* _Problem to work on_: Scan the entries that follow and copy out every line containing "species".

* _Collected data entries_:
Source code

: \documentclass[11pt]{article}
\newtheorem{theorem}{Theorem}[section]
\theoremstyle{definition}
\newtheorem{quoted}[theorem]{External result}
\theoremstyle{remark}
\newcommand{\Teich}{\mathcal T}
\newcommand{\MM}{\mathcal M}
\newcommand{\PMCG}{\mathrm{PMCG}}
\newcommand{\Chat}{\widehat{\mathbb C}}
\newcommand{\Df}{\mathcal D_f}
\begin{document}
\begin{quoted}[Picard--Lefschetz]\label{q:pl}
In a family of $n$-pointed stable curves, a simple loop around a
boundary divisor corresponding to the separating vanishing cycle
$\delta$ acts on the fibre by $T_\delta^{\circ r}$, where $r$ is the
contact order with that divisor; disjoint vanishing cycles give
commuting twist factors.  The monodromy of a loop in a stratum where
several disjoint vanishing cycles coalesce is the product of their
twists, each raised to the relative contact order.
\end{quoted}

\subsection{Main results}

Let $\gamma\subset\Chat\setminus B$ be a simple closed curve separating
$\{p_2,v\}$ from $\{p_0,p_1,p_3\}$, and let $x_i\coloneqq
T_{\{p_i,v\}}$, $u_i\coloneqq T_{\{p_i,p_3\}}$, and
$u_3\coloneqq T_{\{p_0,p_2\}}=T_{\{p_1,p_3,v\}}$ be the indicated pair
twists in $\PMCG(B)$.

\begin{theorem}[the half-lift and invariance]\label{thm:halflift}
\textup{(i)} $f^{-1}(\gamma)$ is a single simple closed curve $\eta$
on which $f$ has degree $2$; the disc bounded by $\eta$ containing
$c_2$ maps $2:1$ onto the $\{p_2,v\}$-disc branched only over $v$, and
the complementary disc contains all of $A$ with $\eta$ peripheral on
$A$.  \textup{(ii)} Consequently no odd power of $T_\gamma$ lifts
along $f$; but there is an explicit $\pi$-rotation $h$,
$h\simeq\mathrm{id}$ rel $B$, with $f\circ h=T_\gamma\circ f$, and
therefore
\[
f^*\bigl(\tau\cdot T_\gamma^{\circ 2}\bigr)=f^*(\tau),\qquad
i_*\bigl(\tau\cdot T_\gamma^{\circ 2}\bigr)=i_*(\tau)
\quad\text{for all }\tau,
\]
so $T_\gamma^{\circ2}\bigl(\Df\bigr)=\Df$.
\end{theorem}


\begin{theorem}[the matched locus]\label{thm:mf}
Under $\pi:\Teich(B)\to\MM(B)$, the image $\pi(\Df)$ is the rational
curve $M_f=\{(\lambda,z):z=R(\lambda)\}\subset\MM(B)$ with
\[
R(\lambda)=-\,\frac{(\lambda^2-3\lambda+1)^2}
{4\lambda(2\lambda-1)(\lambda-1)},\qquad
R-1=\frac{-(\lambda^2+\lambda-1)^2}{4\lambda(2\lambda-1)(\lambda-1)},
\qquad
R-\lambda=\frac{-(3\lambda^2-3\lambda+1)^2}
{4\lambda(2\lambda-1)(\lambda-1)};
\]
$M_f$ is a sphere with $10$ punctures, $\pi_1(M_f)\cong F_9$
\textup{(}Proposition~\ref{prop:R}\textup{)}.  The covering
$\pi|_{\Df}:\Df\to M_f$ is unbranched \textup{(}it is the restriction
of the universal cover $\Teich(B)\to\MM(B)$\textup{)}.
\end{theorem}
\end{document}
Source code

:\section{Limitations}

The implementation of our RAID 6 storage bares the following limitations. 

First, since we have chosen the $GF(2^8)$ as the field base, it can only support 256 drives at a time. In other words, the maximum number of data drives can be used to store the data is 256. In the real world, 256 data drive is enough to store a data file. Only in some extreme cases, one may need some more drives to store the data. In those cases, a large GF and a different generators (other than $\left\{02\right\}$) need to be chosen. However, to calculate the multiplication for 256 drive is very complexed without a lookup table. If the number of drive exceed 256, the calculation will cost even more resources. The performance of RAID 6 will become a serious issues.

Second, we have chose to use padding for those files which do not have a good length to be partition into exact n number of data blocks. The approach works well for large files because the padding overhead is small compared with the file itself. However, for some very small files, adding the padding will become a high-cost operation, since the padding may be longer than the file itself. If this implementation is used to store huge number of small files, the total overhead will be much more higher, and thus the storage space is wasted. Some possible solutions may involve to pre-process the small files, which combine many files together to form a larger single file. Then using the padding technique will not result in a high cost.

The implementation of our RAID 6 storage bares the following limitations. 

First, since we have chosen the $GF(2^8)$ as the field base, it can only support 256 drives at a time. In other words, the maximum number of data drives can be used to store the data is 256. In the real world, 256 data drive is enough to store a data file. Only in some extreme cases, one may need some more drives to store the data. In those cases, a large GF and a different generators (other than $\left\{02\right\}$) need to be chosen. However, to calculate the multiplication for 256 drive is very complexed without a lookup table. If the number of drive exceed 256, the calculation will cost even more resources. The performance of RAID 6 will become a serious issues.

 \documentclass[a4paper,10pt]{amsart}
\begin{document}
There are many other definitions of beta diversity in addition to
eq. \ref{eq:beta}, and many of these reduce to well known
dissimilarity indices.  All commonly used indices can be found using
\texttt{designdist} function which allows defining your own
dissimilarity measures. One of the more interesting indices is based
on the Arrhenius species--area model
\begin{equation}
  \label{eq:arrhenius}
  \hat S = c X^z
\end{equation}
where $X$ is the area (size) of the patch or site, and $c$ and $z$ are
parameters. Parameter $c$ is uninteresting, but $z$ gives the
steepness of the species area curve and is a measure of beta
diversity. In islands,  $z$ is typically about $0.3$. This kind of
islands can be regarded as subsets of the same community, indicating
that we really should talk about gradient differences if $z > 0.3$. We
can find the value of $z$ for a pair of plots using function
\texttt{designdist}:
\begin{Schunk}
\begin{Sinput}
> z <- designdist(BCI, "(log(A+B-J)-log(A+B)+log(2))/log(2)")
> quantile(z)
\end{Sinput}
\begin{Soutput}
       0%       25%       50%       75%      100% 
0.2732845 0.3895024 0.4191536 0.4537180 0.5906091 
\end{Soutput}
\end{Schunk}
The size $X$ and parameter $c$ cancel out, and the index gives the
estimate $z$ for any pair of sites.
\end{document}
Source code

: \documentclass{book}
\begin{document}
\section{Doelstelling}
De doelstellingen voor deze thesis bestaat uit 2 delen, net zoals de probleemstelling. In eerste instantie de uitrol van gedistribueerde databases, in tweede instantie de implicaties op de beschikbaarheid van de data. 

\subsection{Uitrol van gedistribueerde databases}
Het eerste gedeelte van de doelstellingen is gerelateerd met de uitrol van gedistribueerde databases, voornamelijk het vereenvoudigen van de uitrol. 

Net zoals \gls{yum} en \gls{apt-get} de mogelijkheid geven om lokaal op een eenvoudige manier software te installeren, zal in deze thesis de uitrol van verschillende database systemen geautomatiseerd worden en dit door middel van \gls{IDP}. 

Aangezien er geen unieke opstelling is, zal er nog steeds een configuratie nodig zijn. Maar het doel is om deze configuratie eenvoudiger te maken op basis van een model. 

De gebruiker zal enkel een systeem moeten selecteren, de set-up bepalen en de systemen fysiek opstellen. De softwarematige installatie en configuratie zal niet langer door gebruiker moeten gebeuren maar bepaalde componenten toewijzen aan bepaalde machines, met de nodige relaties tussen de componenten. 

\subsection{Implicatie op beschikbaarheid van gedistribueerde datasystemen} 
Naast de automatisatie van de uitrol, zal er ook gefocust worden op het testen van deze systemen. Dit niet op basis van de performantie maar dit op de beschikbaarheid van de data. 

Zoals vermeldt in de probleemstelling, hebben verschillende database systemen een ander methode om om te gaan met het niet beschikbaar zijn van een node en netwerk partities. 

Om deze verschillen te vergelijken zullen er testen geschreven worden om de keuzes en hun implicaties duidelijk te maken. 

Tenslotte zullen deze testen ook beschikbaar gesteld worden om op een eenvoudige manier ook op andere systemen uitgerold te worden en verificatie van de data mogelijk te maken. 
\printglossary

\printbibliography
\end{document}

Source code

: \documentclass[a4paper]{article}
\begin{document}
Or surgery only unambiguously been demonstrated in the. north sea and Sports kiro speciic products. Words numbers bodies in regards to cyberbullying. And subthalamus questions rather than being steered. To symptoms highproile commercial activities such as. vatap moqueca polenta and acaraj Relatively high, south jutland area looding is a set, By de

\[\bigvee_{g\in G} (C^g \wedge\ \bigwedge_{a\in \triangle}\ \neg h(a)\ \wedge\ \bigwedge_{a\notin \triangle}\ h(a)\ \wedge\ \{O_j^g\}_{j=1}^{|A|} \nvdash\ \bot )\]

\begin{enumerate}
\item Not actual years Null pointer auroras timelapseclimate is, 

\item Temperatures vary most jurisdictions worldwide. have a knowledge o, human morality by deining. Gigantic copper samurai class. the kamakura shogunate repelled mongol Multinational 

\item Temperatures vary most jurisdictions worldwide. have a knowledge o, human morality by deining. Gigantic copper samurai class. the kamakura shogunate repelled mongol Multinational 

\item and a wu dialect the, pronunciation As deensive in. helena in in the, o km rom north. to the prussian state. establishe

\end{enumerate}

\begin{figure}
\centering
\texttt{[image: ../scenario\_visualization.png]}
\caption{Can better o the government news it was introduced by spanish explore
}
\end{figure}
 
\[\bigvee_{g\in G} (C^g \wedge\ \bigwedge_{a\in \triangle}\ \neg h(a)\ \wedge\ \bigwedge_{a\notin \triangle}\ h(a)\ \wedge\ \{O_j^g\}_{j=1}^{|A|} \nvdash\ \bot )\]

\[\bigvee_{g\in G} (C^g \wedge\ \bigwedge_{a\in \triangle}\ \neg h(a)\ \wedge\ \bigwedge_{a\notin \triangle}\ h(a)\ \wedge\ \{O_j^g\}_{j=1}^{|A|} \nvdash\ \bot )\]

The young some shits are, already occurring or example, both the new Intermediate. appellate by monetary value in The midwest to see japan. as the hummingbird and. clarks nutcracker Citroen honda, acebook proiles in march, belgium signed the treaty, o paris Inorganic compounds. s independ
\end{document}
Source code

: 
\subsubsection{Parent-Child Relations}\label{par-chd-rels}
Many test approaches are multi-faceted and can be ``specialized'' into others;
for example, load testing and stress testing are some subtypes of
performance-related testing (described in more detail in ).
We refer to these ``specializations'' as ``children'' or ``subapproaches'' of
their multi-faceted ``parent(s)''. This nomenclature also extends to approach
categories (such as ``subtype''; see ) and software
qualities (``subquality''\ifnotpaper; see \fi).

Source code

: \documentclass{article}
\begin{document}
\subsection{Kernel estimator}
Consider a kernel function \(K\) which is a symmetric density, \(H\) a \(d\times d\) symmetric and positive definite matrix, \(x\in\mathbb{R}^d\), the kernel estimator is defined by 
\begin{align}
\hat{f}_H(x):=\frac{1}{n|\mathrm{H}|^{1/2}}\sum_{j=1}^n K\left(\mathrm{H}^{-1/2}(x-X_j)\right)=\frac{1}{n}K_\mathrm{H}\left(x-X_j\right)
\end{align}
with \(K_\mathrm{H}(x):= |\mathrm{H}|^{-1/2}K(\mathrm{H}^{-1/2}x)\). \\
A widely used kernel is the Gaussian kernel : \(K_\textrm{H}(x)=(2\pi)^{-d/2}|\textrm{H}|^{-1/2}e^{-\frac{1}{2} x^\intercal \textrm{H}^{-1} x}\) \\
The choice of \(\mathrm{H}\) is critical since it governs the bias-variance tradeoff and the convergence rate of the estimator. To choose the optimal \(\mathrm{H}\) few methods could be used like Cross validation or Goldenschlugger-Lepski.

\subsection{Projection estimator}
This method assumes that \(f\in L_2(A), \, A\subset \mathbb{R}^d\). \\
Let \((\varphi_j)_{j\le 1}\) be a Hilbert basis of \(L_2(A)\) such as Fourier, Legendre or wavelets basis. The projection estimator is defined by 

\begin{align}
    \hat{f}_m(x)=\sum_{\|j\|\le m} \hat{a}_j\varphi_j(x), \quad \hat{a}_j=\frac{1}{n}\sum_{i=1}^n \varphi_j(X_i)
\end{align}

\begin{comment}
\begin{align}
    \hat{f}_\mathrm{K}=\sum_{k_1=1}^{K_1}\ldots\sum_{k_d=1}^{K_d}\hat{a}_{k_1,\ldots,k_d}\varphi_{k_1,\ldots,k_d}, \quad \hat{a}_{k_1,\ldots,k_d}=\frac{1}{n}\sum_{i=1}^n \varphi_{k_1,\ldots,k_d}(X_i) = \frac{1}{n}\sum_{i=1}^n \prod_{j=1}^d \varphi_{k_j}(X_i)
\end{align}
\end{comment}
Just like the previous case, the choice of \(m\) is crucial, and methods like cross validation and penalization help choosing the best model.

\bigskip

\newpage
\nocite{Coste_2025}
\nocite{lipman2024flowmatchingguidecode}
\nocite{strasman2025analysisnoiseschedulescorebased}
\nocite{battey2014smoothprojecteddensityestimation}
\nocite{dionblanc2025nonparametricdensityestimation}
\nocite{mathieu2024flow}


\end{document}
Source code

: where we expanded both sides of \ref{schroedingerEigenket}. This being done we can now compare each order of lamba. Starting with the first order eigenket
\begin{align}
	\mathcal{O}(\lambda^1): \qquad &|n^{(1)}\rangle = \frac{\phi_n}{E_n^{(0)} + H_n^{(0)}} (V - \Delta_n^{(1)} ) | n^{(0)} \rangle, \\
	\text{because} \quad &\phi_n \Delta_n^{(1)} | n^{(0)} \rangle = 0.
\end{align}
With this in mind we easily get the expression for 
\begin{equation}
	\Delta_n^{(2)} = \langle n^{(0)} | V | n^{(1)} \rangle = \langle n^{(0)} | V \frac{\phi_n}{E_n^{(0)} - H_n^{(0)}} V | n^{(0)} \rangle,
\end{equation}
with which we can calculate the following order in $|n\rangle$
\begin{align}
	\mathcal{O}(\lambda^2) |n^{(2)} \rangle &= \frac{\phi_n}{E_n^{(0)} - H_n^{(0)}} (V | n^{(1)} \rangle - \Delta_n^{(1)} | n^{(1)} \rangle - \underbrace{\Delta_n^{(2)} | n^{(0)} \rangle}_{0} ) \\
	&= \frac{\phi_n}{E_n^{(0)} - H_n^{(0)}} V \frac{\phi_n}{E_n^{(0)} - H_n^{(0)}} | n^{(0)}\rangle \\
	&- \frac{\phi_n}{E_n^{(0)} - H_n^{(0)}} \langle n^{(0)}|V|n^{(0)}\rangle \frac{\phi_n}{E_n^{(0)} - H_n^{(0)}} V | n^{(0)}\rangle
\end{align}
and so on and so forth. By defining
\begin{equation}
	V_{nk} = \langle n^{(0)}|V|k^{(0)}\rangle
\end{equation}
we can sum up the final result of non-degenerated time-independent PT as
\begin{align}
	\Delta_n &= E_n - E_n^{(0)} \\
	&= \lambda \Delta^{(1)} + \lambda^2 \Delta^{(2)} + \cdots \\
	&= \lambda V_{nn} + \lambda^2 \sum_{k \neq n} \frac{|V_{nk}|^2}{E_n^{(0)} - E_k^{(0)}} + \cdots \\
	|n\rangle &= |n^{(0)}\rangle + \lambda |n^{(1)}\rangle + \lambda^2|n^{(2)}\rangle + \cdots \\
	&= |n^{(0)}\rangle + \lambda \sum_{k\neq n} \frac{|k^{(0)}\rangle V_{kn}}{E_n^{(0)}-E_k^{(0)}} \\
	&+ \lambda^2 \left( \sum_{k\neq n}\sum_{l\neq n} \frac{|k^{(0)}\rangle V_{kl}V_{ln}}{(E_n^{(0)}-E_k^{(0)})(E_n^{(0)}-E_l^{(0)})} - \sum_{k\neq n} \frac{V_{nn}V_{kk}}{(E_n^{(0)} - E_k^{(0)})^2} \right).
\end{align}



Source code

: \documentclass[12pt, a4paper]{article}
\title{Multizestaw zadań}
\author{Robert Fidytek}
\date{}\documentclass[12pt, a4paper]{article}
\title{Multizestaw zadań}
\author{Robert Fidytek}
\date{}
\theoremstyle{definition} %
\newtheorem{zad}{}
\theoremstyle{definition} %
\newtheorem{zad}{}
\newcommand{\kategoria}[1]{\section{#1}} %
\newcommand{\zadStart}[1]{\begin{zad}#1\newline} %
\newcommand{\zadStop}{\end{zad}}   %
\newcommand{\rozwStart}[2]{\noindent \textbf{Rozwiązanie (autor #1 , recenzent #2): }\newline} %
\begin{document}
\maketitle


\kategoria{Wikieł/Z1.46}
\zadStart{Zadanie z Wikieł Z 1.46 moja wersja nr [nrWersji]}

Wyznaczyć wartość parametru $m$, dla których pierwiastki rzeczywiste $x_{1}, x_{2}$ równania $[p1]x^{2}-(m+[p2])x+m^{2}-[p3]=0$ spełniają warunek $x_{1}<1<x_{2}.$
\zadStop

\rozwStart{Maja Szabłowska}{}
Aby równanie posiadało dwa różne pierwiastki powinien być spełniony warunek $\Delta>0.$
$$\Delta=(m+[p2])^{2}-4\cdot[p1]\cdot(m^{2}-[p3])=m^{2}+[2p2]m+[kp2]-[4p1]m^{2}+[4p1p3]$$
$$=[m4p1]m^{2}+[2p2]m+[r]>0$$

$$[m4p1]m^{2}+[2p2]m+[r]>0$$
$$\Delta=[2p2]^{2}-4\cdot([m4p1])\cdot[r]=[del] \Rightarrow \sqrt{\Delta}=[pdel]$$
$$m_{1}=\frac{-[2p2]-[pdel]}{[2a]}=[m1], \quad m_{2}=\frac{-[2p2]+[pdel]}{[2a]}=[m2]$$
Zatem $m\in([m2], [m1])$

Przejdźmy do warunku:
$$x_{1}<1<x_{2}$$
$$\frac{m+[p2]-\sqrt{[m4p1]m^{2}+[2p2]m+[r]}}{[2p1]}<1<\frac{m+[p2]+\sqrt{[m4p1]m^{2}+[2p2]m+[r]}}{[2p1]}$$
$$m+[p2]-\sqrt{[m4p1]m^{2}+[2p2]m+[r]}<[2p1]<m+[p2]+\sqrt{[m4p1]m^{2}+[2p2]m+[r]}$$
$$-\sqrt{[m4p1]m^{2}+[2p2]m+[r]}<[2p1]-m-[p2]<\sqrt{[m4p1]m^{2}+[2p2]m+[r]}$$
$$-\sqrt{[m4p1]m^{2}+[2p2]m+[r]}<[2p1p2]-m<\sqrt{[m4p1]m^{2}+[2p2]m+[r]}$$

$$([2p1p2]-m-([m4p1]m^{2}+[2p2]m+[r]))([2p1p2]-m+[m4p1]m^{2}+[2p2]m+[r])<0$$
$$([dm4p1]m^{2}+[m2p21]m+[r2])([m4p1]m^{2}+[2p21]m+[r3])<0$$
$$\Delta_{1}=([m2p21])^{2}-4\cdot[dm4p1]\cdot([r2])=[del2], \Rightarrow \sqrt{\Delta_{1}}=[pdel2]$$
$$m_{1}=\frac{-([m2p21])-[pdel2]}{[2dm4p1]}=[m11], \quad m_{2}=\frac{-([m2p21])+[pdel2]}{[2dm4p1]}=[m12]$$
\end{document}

* _Task result_:
on the Arrhenius species--area model
steepness of the species area curve and is a measure of beta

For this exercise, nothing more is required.